Angesichts dieser Punkte halten selbst Befürworter fest, dass Islands Erfolg nicht einfach eins zu eins auf andere Länder übertragbar ist. Eine hoch diversifizierte Volkswirtschaft wie Deutschland mit ganz anderen Branchenstrukturen stellt z. B. ganz neue Herausforderungen dar. Zudem könnten kulturelle Faktoren (etwa Islands traditionell starke Gewerkschaften und egalitäre Arbeitskultur) eine Rolle gespielt haben, die nicht überall gegeben sind.

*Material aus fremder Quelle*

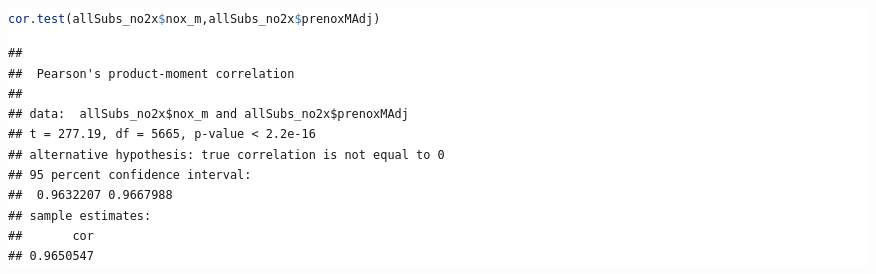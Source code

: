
 ``` r
cor.test(allSubs_no2x$nox_m,allSubs_no2x$prenoxMAdj)
```

    ## 
    ##  Pearson's product-moment correlation
    ## 
    ## data:  allSubs_no2x$nox_m and allSubs_no2x$prenoxMAdj
    ## t = 277.19, df = 5665, p-value < 2.2e-16
    ## alternative hypothesis: true correlation is not equal to 0
    ## 95 percent confidence interval:
    ##  0.9632207 0.9667988
    ## sample estimates:
    ##       cor 
    ## 0.9650547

Fazit: Impulse für die Arbeitswelt – trotz offener Fragen

Trotz berechtigter Kritik liefert das isländische Experiment einen wertvollen Praxis-Beweis, dass kürzere Arbeitswochen möglich sind, ohne die Arbeitsleistung einzubremsen. Für HR-Verantwortliche und Führungskräfte weltweit sind das bemerkenswerte Signale: Mehr Zeitwohlstand der Mitarbeitenden kann Hand in Hand gehen mit gleichbleibender Performance. Gerade in Zeiten, in denen die junge Generation Z verstärkt auf Work-Life-Balance pocht, zeigen die Erkenntnisse aus Reykjavik, welches Potenzial in neuen Arbeitszeitmodellen steckt. Natürlich sind weitere Studien nötig – idealerweise breiter angelegt, mit solider wissenschaftlicher Begleitung – um die Langzeiteffekte und Grenzen der 4-Tage-Woche auszuloten. Doch schon jetzt gilt: Das Island-Experiment hat die Debatte befeuert und Unternehmen weltweit dazu inspiriert, traditionelle Arbeitszeitmodelle zu hinterfragen.

Ein deutscher Arbeitspsychologe brachte es auf den Punkt: Trotz möglicher Nachteile zeigt die isländische Studie vor allem, wie wichtig die Work-Life-Balance für die Zufriedenheit und Gesundheit der Beschäftigten ist. In diesem Sinne kann das Experiment als Weckruf verstanden werden. Die Kernbotschaft an Personalverantwortliche lautet: Flexible, mitarbeiterfreundliche Arbeitszeitmodelle sind nicht nur nice-to-have, sondern könnten sich als entscheidender Faktor für Produktivität, Arbeitgeberattraktivität und nachhaltigen Erfolg erweisen.

Die 4-Tage-Woche ist längst kein Hirngespinst mehr – Island hat es bewiesen.